Sicher ist fehlender Mut der Erwachsenen ein Faktor, dann hindert die gefühlte Überforderung vieler, was Schule alles leisten soll. Gleichzeitg spüren viele, dass etwas grundsätzlich nicht mehr stimmt in unserem System, doch die Bilder des Neuen fehlen. Wichtig ist, zu verstehen, dass BNE kein Add-on ist, sondern bedeutet, Schule grundsätzlich neu zu denken. Die bildungspolitischen Beschlüsse, der Nationale Aktionsplan, der schon 2017 beschlossen wurde, ist in geschätzt 95 Prozent der Schulen gar nicht bekannt. Es gibt Schulgesetze, die richtig innovativ und eine Steilvorlage für den „Frei Day" sind, aber die Lehrer wissen nichts davon. Es gibt Metastudien, die zeigen, dass 95 Prozent nicht unten angekommen sind. Es wird auch nicht abgefragt, es wird auch nicht mit genügend Geld unterfüttert und in Medien kommt Bildung für nachhaltige Entwicklung nicht zentral vor, dafür viel über Digitalisierung. Digitalisierung ist ein Werkzeug, das hilfreich sein kann, auch für nachhaltige Entwicklung. Aber darüber wird viel zu wenig gesprochen.

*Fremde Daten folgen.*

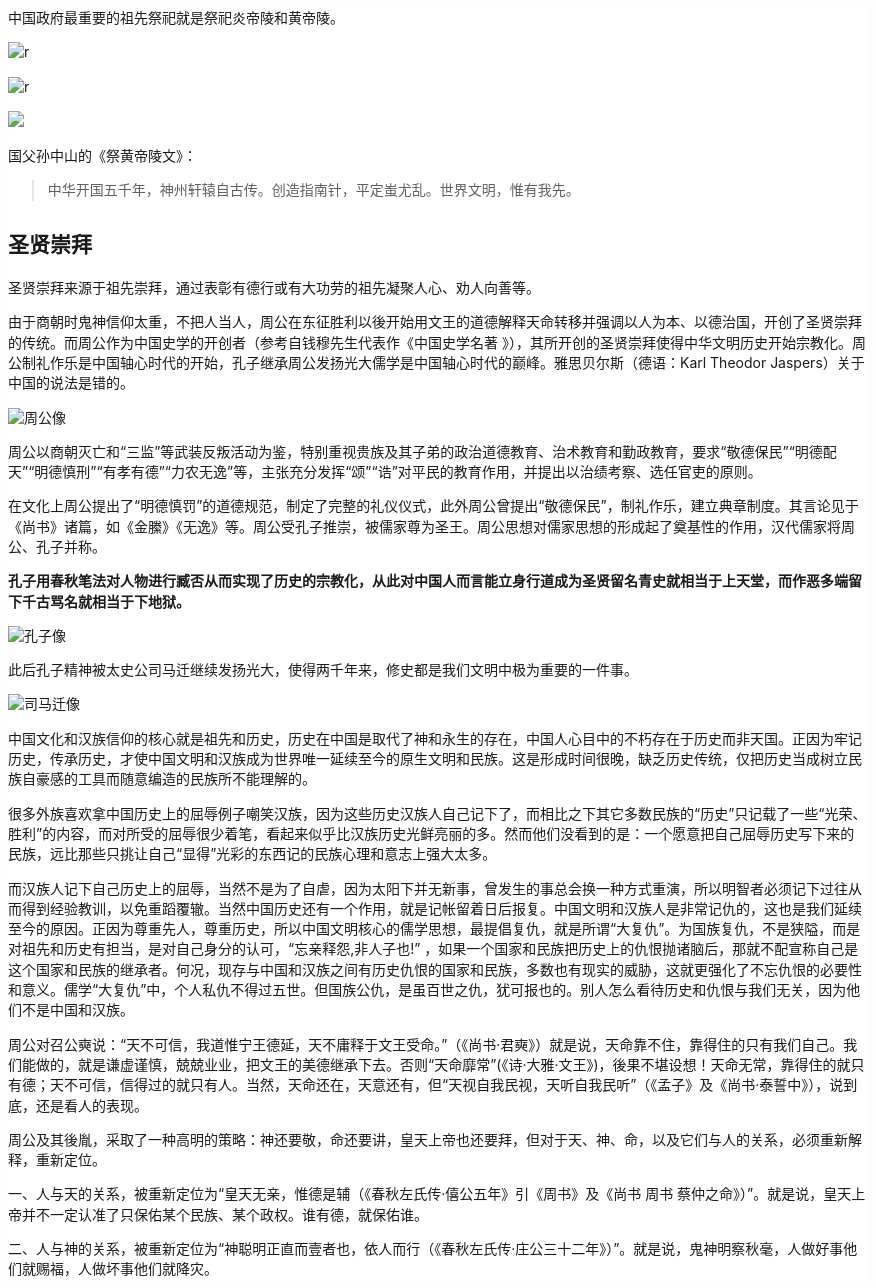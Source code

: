 中国政府最重要的祖先祭祀就是祭祀炎帝陵和黄帝陵。

![r](http://5b0988e595225.cdn.sohucs.com/images/20190405/6f0c44a05adb4d6394cc7a224a436575.jpeg)

![r](http://img.takungpao.com/2019/0406/20190406031741974.jpg)

![](.gitbook/assets/huang-di-.jpeg)

国父孙中山的《祭黄帝陵文》：

> 中华开国五千年，神州轩辕自古传。创造指南针，平定蚩尤乱。世界文明，惟有我先。

## 圣贤崇拜

圣贤崇拜来源于祖先崇拜，通过表彰有德行或有大功劳的祖先凝聚人心、劝人向善等。

由于商朝时鬼神信仰太重，不把人当人，周公在东征胜利以後开始用文王的道德解释天命转移并强调以人为本、以德治国，开创了圣贤崇拜的传统。而周公作为中国史学的开创者（参考自钱穆先生代表作《中国史学名著 》），其所开创的圣贤崇拜使得中华文明历史开始宗教化。周公制礼作乐是中国轴心时代的开始，孔子继承周公发扬光大儒学是中国轴心时代的巅峰。雅思贝尔斯（德语：Karl Theodor Jaspers）关于中国的说法是错的。

![&#x5468;&#x516C;&#x50CF;](https://upload.wikimedia.org/wikipedia/commons/thumb/2/2a/Zhou_gong.jpg/200px-Zhou_gong.jpg)

周公以商朝灭亡和“三监”等武装反叛活动为鉴，特别重视贵族及其子弟的政治道德教育、治术教育和勤政教育，要求“敬德保民”“明德配天”“明德慎刑”“有孝有德”“力农无逸”等，主张充分发挥“颂”“诰”对平民的教育作用，并提出以治绩考察、选任官吏的原则。

在文化上周公提出了“明德慎罚”的道德规范，制定了完整的礼仪仪式，此外周公曾提出“敬德保民”，制礼作乐，建立典章制度。其言论见于《尚书》诸篇，如《金縢》《无逸》等。周公受孔子推崇，被儒家尊为圣王。周公思想对儒家思想的形成起了奠基性的作用，汉代儒家将周公、孔子并称。

**孔子用春秋笔法对人物进行臧否从而实现了历史的宗教化，从此对中国人而言能立身行道成为圣贤留名青史就相当于上天堂，而作恶多端留下千古骂名就相当于下地狱。**

![&#x5B54;&#x5B50;&#x50CF;](https://upload.wikimedia.org/wikipedia/commons/thumb/6/6c/%E5%AD%94%E5%AD%90%E8%81%96%E8%B9%9F%E5%9C%96.png/200px-%E5%AD%94%E5%AD%90%E8%81%96%E8%B9%9F%E5%9C%96.png)

此后孔子精神被太史公司马迁继续发扬光大，使得两千年来，修史都是我们文明中极为重要的一件事。

![&#x53F8;&#x9A6C;&#x8FC1;&#x50CF;](https://upload.wikimedia.org/wikipedia/commons/thumb/3/3b/Sima_Qian_%28painted_portrait%29.jpg/250px-Sima_Qian_%28painted_portrait%29.jpg)

中国文化和汉族信仰的核心就是祖先和历史，历史在中国是取代了神和永生的存在，中国人心目中的不朽存在于历史而非天国。正因为牢记历史，传承历史，才使中国文明和汉族成为世界唯一延续至今的原生文明和民族。这是形成时间很晚，缺乏历史传统，仅把历史当成树立民族自豪感的工具而随意编造的民族所不能理解的。

很多外族喜欢拿中国历史上的屈辱例子嘲笑汉族，因为这些历史汉族人自己记下了，而相比之下其它多数民族的“历史”只记载了一些“光荣、胜利”的内容，而对所受的屈辱很少着笔，看起来似乎比汉族历史光鲜亮丽的多。然而他们没看到的是：一个愿意把自己屈辱历史写下来的民族，远比那些只挑让自己“显得”光彩的东西记的民族心理和意志上强大太多。

而汉族人记下自己历史上的屈辱，当然不是为了自虐，因为太阳下并无新事，曾发生的事总会换一种方式重演，所以明智者必须记下过往从而得到经验教训，以免重蹈覆辙。当然中国历史还有一个作用，就是记帐留着日后报复。中国文明和汉族人是非常记仇的，这也是我们延续至今的原因。正因为尊重先人，尊重历史，所以中国文明核心的儒学思想，最提倡复仇，就是所谓“大复仇”。为国族复仇，不是狭隘，而是对祖先和历史有担当，是对自己身分的认可，“忘亲释怨,非人子也!” ，如果一个国家和民族把历史上的仇恨抛诸脑后，那就不配宣称自己是这个国家和民族的继承者。何况，现存与中国和汉族之间有历史仇恨的国家和民族，多数也有现实的威胁，这就更强化了不忘仇恨的必要性和意义。儒学“大复仇”中，个人私仇不得过五世。但国族公仇，是虽百世之仇，犹可报也的。别人怎么看待历史和仇恨与我们无关，因为他们不是中国和汉族。

周公对召公奭说：“天不可信，我道惟宁王德延，天不庸释于文王受命。”（《尚书·君奭》）就是说，天命靠不住，靠得住的只有我们自己。我们能做的，就是谦虚谨慎，兢兢业业，把文王的美德继承下去。否则“天命靡常”\(《诗·大雅·文王》\)，後果不堪设想！天命无常，靠得住的就只有德；天不可信，信得过的就只有人。当然，天命还在，天意还有，但“天视自我民视，天听自我民听”（《孟子》及《尚书·泰誓中》），说到底，还是看人的表现。

周公及其後胤，采取了一种高明的策略：神还要敬，命还要讲，皇天上帝也还要拜，但对于天、神、命，以及它们与人的关系，必须重新解释，重新定位。

一、人与天的关系，被重新定位为“皇天无亲，惟德是辅（《春秋左氏传·僖公五年》引《周书》及《尚书 周书 蔡仲之命》）”。就是说，皇天上帝并不一定认准了只保佑某个民族、某个政权。谁有德，就保佑谁。

二、人与神的关系，被重新定位为“神聪明正直而壹者也，依人而行（《春秋左氏传·庄公三十二年》）”。就是说，鬼神明察秋毫，人做好事他们就赐福，人做坏事他们就降灾。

Also ein Mangel an Fantasie und Mut zur Umsetzung im bestehenden System?
Ja, und ein weiterer Grund, warum sich Schulen schwertun, ist die Überfrachtung der Lehrpläne mit Stoff. Lehrpläne sind viel zu voll, wir müssen die Lehrpläne entschlacken. Lehrer müssen den Stoff durchnehmen und sollen gleichzeitig den Kopf frei haben, um sich Projekte zu überlegen. Das schaffen die wenigsten.
Netzwerke helfen bei Umsetzung
Im Saarland gibt es eine Rückkehr zu G9 und in diesem Zusammenhang gleich ganz viele Forderungen, was alles noch zusätzlich als Schulfach aufgenommen werden müsste.
Das ist altes Denken in Fächern. G9 ist natürlich besser als G8. Wenn wir es positiv sehen: Wir sind im Aufbruch, wir brauchen aber viel Mut. Wir brauchen Netzwerke, wir brauchen Begleitung für die Schulen, auch die Uni muss sich verändern. Wir müssen also alles gleichzeitig machen. Das stößt an Grenzen. Lehrermangel ist die größte Herausforderung für Kultusminister. In Sachsen-Anhalt werden an den ersten Schulen bereits Inhalte gestrichen, weil keine Lehrer mehr da sind. Solange wir Schule nicht verändern, wollen junge Leute da auch nicht rein. Und wir brauchen multifunktionelle Teams mit Künstlern, Handwerkern und anderen.
Wir geht es nun weiter mit Ihrem „Frei Day"?
Wir versuchen, in den Bundesländern Netzwerke aufzubauen. Wir haben schon ein großes in Nordrhein-Westfalen und Niederdachsen, wir haben das schon erwähnte in Sachsen, in Berlin haben wir auch über 30 Schulen, im Saarland entwickelt sich auch gerade ein Netzwerk, unterstützt vom Kultusministerium. Auch in Schleswig-Holstein ist das Kultusministerium sehr am „Frei Day" interessiert. Im Netzwerk werden Schulen in den ersten beiden Jahren begleitet. Wir wollen bis 2025 ein Drittel aller Schulen, das sind 135.000, im „Frei Day" haben. Das geht natürlich nur mit funktionierenden Netzwerken. Es tut sich eine Menge, aber lange nicht genug. Es gibt junge Familien, die wollen ihre Kinder nicht mehr ins System geben. Dass die dann in Privatschulen oder Schulen in freier Trägerschaft abwandern, geht eigentlich gar nicht. Deshalb müssen wir in den staatlichen Schulen ein paar Quantensprünge hinkriegen. Wir sind auf gutem Weg.